DATASET RECORDS |

=== Begin Enclosure ===

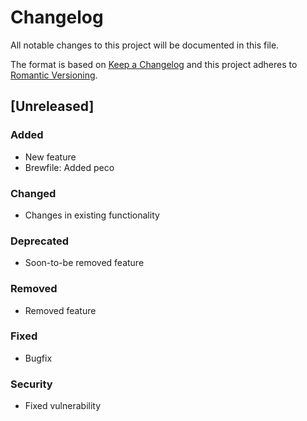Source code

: # Changelog

All notable changes to this project will be documented in this file.

The format is based on [Keep a Changelog](http://keepachangelog.com/en/1.0.0/)
and this project adheres to [Romantic Versioning](http://dafoster.net/articles/2015/03/14/semantic-versioning-vs-romantic-versioning/).

## [Unreleased]
### Added
- New feature
- Brewfile: Added peco

### Changed
- Changes in existing functionality

### Deprecated
- Soon-to-be removed feature

### Removed
- Removed feature

### Fixed
- Bugfix

### Security
- Fixed vulnerability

=== End Enclosure ===

ABOUT THIS EXERCISE |
All lines from the one with "### Removed" through the final line of the listing above are to be restated word for word; the lines before it are left out.

EXERCISE RESULT |
### Removed
- Removed feature

### Fixed
- Bugfix

### Security
- Fixed vulnerability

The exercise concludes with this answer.